ReadData
- class SignalCreation.Utils.ReadData.ReadData(path_file=None, none_option=False, fill_value=None, size_min=None, size_max=None)
# Description of the class
Blueprints for any class gathering data based on reading one or several files. The aim of the class is to provide a global skeleton for each class gathering data by organized them around objects from xarray and pint packages. The class also aims at gathering a large collection of methods for reading files, manipulating pint object and manipulating xarray datasets. The motivation behind this is twofold: first to standardize the handling of complex objects in the whole program and thus ensure a correct use of them (mistakes are harder to make, some behaviour - such has giving a unit to any data - can be forced, …), and secondly to make the use of complex objects way easier (user friendly xarray-related methods can enable a person with no knowledge of the xarray package to start manipulating the code quickly)
# Argument
- path_file: str or list of str
If the data is stored in a single file, then path_file should be a string representing the path to this file if the data is stored in several files, then path_file should be the list of strings representing the paths to those files
# Main attributes
- _unit_registry: UnitRegistry (class inherited from pint.UnitRegistry)
Collection of every available units.
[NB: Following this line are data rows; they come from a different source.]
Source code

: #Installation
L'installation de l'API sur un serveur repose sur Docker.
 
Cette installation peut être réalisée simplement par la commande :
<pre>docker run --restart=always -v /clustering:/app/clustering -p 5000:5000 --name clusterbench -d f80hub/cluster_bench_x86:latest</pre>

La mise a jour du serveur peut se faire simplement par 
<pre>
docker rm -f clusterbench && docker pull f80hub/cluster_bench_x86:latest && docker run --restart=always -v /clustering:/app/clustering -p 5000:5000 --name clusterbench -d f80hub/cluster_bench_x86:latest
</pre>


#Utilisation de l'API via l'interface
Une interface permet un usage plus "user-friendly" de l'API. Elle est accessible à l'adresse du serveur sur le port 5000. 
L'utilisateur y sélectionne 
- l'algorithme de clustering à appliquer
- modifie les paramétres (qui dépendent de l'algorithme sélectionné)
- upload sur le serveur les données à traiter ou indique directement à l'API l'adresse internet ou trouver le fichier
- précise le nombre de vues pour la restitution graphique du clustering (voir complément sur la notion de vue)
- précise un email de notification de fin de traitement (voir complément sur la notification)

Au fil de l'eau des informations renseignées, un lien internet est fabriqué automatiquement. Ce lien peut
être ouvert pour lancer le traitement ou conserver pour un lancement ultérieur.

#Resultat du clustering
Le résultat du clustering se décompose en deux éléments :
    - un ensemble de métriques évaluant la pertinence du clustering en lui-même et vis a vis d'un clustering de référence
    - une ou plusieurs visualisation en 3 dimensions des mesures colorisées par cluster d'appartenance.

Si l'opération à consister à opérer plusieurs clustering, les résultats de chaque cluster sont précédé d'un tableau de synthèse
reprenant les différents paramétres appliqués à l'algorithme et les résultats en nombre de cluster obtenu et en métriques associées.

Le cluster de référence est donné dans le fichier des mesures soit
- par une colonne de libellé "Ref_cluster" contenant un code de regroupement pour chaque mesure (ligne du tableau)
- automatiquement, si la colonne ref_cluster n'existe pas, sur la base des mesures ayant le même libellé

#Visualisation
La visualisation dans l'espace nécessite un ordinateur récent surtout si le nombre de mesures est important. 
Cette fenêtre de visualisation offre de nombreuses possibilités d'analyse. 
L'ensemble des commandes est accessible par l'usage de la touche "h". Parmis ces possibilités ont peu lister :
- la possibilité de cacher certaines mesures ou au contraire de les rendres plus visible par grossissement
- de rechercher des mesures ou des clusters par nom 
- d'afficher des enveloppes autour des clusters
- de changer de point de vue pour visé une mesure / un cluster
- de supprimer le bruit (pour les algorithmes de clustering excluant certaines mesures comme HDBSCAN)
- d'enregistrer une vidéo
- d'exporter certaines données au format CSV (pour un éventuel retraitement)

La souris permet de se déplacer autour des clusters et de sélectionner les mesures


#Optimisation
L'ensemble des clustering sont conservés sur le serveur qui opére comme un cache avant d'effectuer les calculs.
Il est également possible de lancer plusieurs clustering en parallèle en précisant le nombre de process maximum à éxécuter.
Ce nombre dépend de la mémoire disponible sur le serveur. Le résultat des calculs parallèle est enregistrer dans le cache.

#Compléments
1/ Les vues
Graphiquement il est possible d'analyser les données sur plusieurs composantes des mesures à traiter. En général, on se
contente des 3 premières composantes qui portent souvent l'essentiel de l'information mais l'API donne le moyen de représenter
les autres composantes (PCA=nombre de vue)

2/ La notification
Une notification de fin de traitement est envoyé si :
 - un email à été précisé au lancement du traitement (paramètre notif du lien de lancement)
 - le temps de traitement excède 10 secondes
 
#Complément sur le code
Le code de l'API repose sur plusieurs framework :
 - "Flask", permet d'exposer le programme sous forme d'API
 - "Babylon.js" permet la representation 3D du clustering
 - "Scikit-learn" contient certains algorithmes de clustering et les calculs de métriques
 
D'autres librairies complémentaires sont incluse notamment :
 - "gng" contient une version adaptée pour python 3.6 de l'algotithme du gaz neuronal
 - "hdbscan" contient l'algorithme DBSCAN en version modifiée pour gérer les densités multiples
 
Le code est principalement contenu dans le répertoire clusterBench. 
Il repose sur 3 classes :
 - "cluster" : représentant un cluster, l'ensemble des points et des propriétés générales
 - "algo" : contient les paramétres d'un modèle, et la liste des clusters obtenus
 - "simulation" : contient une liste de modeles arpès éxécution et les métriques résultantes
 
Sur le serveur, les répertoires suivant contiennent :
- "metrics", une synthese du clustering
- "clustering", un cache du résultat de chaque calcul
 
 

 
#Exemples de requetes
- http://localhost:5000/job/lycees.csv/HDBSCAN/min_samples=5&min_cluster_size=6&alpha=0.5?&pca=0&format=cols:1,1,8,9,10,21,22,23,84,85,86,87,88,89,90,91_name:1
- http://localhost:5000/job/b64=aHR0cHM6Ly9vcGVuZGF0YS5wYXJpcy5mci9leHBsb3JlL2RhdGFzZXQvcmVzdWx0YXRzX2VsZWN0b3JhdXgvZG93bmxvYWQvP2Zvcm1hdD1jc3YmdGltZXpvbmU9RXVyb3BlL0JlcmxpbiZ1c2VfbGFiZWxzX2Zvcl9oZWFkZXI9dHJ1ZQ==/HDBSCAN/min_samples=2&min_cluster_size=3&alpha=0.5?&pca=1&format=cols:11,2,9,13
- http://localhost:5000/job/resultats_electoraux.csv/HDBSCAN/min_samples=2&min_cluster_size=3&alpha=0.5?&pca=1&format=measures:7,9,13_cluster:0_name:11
This attribute is set to be equal to a specific instance of UnitRegistry, so that every unit from any sub-class of ReadData is set from the same instance of UnitRegistry, avoiding runtime errors.
- _file: Python file object or list of Python file object
The file from the input path ready to be read using Python native methods
- _data: xr.Dataset
The data set storing the data in the file, their coordinates, attributes (=metadata)… The values in the dataset are stored in the form of pint Quantity objects to always associate values with their units.
# Available methods
The class contains three types of methods:
Methods to override to make the class actually useful
- Methods facilitating the read of the input file:
Those methods are usually based on native python methods, and help formatting instantly the content of a file to make reading methods easier to make
- Mandatory methods to fill the data array
Those methods are the only methods that should be used to modify the data set _data. They take simple arguments and use xarray methods to fill _data. Making ourselves use those methods to modify _data ensure that strict rules are respected as well as making xarray even more user friendly.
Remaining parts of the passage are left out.